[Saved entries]
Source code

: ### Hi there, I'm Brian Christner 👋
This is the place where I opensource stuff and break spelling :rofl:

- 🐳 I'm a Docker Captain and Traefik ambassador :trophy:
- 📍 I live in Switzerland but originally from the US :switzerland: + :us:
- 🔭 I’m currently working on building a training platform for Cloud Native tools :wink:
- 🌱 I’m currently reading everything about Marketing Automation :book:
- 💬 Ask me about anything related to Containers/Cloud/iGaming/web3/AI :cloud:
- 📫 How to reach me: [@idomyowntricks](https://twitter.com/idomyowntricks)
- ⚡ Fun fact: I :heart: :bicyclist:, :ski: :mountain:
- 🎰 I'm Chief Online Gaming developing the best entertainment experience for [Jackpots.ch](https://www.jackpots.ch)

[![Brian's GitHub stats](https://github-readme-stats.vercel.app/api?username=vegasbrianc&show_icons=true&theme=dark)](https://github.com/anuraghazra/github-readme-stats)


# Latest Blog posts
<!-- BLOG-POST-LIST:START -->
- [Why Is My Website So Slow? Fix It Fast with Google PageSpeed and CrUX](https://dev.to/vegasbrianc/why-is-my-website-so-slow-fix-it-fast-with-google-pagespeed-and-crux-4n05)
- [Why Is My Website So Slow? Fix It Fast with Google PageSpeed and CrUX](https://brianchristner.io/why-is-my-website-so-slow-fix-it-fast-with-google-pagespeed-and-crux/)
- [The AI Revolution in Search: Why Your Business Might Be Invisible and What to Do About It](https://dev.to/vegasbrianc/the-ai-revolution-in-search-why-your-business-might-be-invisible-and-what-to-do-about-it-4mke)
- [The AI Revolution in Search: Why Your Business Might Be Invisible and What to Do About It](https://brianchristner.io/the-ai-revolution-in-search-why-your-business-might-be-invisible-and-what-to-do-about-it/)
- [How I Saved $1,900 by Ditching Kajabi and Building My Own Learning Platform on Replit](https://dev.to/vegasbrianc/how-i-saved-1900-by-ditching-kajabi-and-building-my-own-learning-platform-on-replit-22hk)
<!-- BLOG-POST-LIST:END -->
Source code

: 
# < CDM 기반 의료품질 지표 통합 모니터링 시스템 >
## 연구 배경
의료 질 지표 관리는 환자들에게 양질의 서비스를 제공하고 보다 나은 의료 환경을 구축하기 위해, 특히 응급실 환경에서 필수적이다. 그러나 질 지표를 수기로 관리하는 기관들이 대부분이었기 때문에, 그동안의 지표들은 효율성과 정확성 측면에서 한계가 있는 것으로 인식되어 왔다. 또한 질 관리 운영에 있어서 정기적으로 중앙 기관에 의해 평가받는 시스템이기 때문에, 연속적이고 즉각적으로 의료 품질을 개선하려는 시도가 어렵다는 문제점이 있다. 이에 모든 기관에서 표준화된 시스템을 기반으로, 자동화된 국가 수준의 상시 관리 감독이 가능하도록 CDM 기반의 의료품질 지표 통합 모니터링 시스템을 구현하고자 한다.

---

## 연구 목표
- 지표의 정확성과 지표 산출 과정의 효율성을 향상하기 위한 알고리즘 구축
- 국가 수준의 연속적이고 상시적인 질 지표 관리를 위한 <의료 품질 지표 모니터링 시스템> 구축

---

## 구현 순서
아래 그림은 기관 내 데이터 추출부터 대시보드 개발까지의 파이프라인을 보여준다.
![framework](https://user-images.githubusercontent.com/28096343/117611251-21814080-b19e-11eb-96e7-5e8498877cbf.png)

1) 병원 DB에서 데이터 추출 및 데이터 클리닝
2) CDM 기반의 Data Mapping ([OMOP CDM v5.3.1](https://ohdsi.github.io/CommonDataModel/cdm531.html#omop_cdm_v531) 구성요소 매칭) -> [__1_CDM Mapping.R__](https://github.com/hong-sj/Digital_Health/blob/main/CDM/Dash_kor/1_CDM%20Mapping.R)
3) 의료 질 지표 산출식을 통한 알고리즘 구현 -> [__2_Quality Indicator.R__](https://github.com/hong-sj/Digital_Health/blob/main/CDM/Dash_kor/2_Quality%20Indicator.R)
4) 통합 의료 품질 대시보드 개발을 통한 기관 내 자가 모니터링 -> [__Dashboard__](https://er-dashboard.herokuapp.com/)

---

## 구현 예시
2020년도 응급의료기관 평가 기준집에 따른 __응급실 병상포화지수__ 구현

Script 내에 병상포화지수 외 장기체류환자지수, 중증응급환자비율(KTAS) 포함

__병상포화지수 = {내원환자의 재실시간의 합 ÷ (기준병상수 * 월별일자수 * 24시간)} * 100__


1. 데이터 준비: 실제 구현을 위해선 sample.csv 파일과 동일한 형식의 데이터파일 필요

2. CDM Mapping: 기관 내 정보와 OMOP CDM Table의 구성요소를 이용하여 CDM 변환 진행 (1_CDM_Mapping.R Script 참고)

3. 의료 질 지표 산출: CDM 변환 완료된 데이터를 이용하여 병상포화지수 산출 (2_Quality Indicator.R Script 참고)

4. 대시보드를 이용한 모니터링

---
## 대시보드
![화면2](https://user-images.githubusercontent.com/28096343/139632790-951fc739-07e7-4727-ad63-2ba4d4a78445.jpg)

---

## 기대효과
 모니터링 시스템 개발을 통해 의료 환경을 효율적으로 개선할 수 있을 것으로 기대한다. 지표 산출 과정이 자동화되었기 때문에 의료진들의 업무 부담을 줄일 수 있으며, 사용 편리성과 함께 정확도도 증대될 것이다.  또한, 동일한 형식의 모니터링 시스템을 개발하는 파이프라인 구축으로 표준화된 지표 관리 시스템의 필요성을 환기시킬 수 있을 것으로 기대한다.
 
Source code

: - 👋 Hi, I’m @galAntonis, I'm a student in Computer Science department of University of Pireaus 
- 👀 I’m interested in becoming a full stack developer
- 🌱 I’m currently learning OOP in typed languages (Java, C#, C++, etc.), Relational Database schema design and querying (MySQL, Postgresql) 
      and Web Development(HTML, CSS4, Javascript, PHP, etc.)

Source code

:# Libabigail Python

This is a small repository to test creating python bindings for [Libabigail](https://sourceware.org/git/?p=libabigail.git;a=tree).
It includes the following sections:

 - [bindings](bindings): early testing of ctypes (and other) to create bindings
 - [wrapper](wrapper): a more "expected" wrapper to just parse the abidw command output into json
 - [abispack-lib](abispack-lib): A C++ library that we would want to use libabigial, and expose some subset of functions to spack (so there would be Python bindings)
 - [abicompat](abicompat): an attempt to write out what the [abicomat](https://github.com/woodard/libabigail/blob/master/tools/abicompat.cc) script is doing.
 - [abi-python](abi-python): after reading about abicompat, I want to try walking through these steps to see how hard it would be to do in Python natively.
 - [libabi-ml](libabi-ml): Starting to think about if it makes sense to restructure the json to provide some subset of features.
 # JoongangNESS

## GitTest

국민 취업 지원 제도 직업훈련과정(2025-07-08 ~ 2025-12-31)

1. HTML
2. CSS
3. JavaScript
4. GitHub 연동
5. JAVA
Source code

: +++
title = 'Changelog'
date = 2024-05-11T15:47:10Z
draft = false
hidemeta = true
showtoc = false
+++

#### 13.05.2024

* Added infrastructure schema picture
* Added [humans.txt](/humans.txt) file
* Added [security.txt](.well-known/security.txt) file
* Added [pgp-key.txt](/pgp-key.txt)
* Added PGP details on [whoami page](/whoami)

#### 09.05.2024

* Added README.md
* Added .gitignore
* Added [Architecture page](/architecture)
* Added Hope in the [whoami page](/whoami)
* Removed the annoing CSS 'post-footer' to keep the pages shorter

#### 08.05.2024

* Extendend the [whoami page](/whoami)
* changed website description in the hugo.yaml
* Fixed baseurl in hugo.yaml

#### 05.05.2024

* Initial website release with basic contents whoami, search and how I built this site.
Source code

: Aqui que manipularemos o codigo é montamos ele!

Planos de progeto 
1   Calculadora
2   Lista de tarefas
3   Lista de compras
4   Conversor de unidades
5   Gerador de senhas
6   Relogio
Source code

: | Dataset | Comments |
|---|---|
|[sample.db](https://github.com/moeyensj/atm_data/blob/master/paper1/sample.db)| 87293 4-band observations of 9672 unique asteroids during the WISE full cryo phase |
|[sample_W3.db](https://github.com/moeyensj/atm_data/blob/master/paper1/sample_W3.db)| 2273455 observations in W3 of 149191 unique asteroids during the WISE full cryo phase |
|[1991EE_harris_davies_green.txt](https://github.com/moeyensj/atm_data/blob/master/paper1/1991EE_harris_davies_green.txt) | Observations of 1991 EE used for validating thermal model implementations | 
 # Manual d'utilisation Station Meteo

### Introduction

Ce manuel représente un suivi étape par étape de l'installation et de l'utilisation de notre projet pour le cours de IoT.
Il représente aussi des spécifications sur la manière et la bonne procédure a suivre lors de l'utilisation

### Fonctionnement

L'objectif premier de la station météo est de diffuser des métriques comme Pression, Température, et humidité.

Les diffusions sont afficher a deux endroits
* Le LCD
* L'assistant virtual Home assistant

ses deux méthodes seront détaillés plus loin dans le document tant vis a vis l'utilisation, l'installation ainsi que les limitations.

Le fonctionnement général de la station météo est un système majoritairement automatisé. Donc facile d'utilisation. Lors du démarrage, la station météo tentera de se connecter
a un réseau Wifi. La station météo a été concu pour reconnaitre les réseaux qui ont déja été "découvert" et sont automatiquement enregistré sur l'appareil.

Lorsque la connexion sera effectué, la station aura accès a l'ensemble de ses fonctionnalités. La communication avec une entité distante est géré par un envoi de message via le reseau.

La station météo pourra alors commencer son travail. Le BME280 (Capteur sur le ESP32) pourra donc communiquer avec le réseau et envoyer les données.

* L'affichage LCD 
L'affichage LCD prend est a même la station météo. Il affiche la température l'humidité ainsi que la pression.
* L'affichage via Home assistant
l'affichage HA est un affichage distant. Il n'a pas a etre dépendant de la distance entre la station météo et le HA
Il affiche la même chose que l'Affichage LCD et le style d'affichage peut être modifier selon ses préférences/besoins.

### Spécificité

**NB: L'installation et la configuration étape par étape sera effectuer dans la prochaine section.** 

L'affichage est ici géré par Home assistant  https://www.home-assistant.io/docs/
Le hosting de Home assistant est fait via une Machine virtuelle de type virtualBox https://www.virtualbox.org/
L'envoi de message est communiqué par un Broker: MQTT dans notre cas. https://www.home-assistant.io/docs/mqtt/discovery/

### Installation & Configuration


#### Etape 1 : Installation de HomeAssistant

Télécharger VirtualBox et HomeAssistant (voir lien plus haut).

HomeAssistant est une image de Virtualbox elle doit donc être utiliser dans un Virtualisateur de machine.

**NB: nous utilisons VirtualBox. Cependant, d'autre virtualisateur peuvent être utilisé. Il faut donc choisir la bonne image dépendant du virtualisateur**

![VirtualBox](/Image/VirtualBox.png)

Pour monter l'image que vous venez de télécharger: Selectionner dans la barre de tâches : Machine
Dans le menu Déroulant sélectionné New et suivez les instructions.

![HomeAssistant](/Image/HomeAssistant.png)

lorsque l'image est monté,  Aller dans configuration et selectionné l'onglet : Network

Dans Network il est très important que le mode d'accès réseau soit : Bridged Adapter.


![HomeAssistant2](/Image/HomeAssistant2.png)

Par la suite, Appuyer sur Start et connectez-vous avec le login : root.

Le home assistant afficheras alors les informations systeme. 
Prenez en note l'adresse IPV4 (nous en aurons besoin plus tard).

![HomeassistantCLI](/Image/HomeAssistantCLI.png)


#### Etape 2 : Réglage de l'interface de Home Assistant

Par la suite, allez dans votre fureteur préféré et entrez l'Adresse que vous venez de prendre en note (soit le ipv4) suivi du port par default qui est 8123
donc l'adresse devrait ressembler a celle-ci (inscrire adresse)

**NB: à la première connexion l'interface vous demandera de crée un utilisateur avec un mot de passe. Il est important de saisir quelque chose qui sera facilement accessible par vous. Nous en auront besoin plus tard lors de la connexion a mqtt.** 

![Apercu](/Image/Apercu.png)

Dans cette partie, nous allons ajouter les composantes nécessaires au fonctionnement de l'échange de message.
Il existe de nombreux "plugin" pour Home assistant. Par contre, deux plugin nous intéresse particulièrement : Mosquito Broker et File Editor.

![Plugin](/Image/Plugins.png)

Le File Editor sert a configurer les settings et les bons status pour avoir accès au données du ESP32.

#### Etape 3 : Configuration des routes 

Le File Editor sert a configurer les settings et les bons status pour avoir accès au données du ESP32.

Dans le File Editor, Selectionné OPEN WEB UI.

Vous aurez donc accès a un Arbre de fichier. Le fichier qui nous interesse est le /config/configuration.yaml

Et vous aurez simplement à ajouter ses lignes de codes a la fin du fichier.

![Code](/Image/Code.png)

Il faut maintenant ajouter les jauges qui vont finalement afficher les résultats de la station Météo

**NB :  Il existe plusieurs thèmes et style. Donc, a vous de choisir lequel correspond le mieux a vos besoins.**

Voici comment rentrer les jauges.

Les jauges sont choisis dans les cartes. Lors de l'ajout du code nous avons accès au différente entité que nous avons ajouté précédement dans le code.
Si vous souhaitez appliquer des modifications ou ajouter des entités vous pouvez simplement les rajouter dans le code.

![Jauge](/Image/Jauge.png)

Aim of the task
Where a line in the entries holds the word "humidité", copy that line.

Exercise response
L'objectif premier de la station météo est de diffuser des métriques comme Pression, Température, et humidité.
L'affichage LCD prend est a même la station météo. Il affiche la température l'humidité ainsi que la pression.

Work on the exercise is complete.